● **About this exercise**: Repeat the records below exactly. Omit the pictures.

[Dataset items]
◆ ◆ ◆ ◆
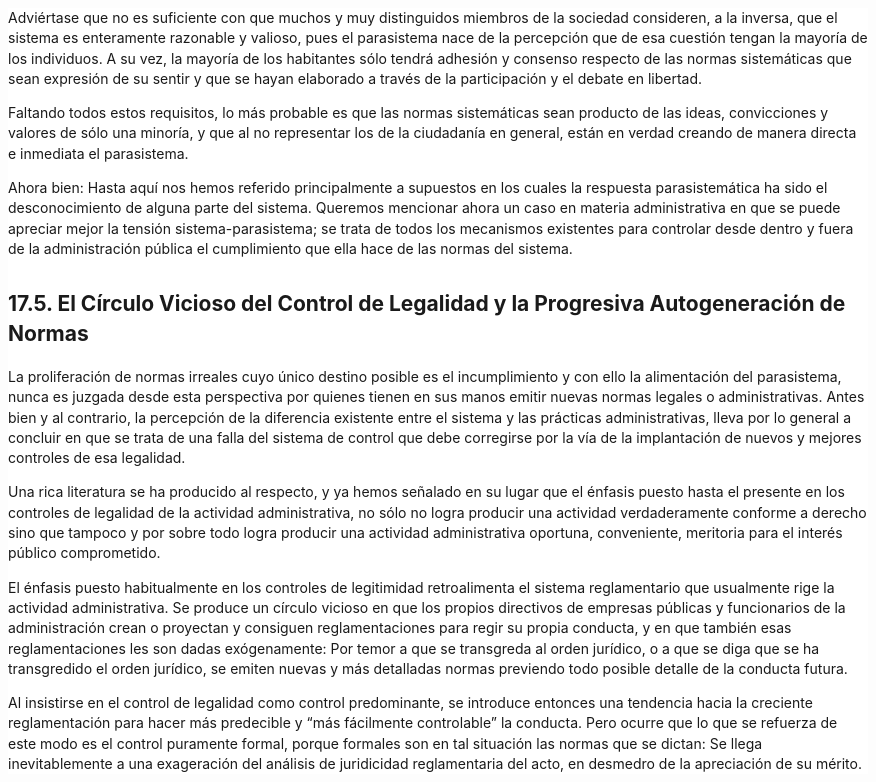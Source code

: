 
Adviértase que no es suficiente con que muchos y muy distinguidos miembros
de la sociedad consideren, a la inversa, que el sistema es enteramente razonable
y valioso, pues el parasistema nace de la percepción que de esa cuestión tengan
la mayoría de los individuos. A su vez, la mayoría de los habitantes sólo tendrá
adhesión y consenso respecto de las normas sistemáticas que sean expresión de
su sentir y que se hayan elaborado a través de la participación y el debate en
libertad. 


Faltando todos estos requisitos, lo más probable es que las normas sistemáticas sean producto de las ideas, convicciones y valores de sólo una minoría,
y que al no representar los de la ciudadanía en general, están en verdad creando
de manera directa e inmediata el parasistema.


Ahora bien: Hasta aquí nos hemos referido principalmente a supuestos en los
cuales la respuesta parasistemática ha sido el desconocimiento de alguna parte
del sistema. Queremos mencionar ahora un caso en materia administrativa en
que se puede apreciar mejor la tensión sistema-parasistema; se trata de todos los
mecanismos existentes para controlar desde dentro y fuera de la administración
pública el cumplimiento que ella hace de las normas del sistema.


##  17.5. El Círculo Vicioso del Control de Legalidad y la Progresiva Autogeneración de Normas


La proliferación de normas irreales cuyo único destino posible es el incumplimiento y con ello la alimentación del parasistema, nunca es juzgada desde esta
perspectiva por quienes tienen en sus manos emitir nuevas normas legales o administrativas. Antes bien y al contrario, la percepción de la diferencia existente
entre el sistema y las prácticas administrativas, lleva por lo general a concluir en
que se trata de una falla del sistema de control que debe corregirse por la vía de la
implantación de nuevos y mejores controles de esa legalidad. 


Una rica literatura
se ha producido al respecto, y ya hemos señalado en su lugar que el énfasis puesto
hasta el presente en los controles de legalidad de la actividad administrativa, no
sólo no logra producir una actividad verdaderamente conforme a derecho sino que
tampoco y por sobre todo logra producir una actividad administrativa oportuna,
conveniente, meritoria para el interés público comprometido.


El énfasis puesto habitualmente en los controles de legitimidad retroalimenta
el sistema reglamentario que usualmente rige la actividad administrativa. Se
produce un círculo vicioso en que los propios directivos de empresas públicas y funcionarios de la administración crean o proyectan y consiguen reglamentaciones
para regir su propia conducta, y en que también esas reglamentaciones les son
dadas exógenamente: Por temor a que se transgreda al orden jurídico, o a que se
diga que se ha transgredido el orden jurídico, se emiten nuevas y más detalladas
normas previendo todo posible detalle de la conducta futura.


Al insistirse en el control de legalidad como control predominante, se introduce entonces una tendencia hacia la creciente reglamentación para hacer más
predecible y “más fácilmente controlable” la conducta. Pero ocurre que lo que se
refuerza de este modo es el control puramente formal, porque formales son en tal
situación las normas que se dictan: Se llega inevitablemente a una exageración
del análisis de juridicidad reglamentaria del acto, en desmedro de la apreciación
de su mérito.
◆ ◆ ◆ ◆
● **Task solution**:
Source code

: 
Adviértase que no es suficiente con que muchos y muy distinguidos miembros
de la sociedad consideren, a la inversa, que el sistema es enteramente razonable
y valioso, pues el parasistema nace de la percepción que de esa cuestión tengan
la mayoría de los individuos. A su vez, la mayoría de los habitantes sólo tendrá
adhesión y consenso respecto de las normas sistemáticas que sean expresión de
su sentir y que se hayan elaborado a través de la participación y el debate en
libertad. 


Faltando todos estos requisitos, lo más probable es que las normas sistemáticas sean producto de las ideas, convicciones y valores de sólo una minoría,
y que al no representar los de la ciudadanía en general, están en verdad creando
de manera directa e inmediata el parasistema.


Ahora bien: Hasta aquí nos hemos referido principalmente a supuestos en los
cuales la respuesta parasistemática ha sido el desconocimiento de alguna parte
del sistema. Queremos mencionar ahora un caso en materia administrativa en
que se puede apreciar mejor la tensión sistema-parasistema; se trata de todos los
mecanismos existentes para controlar desde dentro y fuera de la administración
pública el cumplimiento que ella hace de las normas del sistema.


##  17.5. El Círculo Vicioso del Control de Legalidad y la Progresiva Autogeneración de Normas


La proliferación de normas irreales cuyo único destino posible es el incumplimiento y con ello la alimentación del parasistema, nunca es juzgada desde esta
perspectiva por quienes tienen en sus manos emitir nuevas normas legales o administrativas. Antes bien y al contrario, la percepción de la diferencia existente
entre el sistema y las prácticas administrativas, lleva por lo general a concluir en
que se trata de una falla del sistema de control que debe corregirse por la vía de la
implantación de nuevos y mejores controles de esa legalidad. 


Una rica literatura
se ha producido al respecto, y ya hemos señalado en su lugar que el énfasis puesto
hasta el presente en los controles de legalidad de la actividad administrativa, no
sólo no logra producir una actividad verdaderamente conforme a derecho sino que
tampoco y por sobre todo logra producir una actividad administrativa oportuna,
conveniente, meritoria para el interés público comprometido.


El énfasis puesto habitualmente en los controles de legitimidad retroalimenta
el sistema reglamentario que usualmente rige la actividad administrativa. Se
produce un círculo vicioso en que los propios directivos de empresas públicas y funcionarios de la administración crean o proyectan y consiguen reglamentaciones
para regir su propia conducta, y en que también esas reglamentaciones les son
dadas exógenamente: Por temor a que se transgreda al orden jurídico, o a que se
diga que se ha transgredido el orden jurídico, se emiten nuevas y más detalladas
normas previendo todo posible detalle de la conducta futura.


Al insistirse en el control de legalidad como control predominante, se introduce entonces una tendencia hacia la creciente reglamentación para hacer más
predecible y “más fácilmente controlable” la conducta. Pero ocurre que lo que se
refuerza de este modo es el control puramente formal, porque formales son en tal
situación las normas que se dictan: Se llega inevitablemente a una exageración
del análisis de juridicidad reglamentaria del acto, en desmedro de la apreciación
de su mérito.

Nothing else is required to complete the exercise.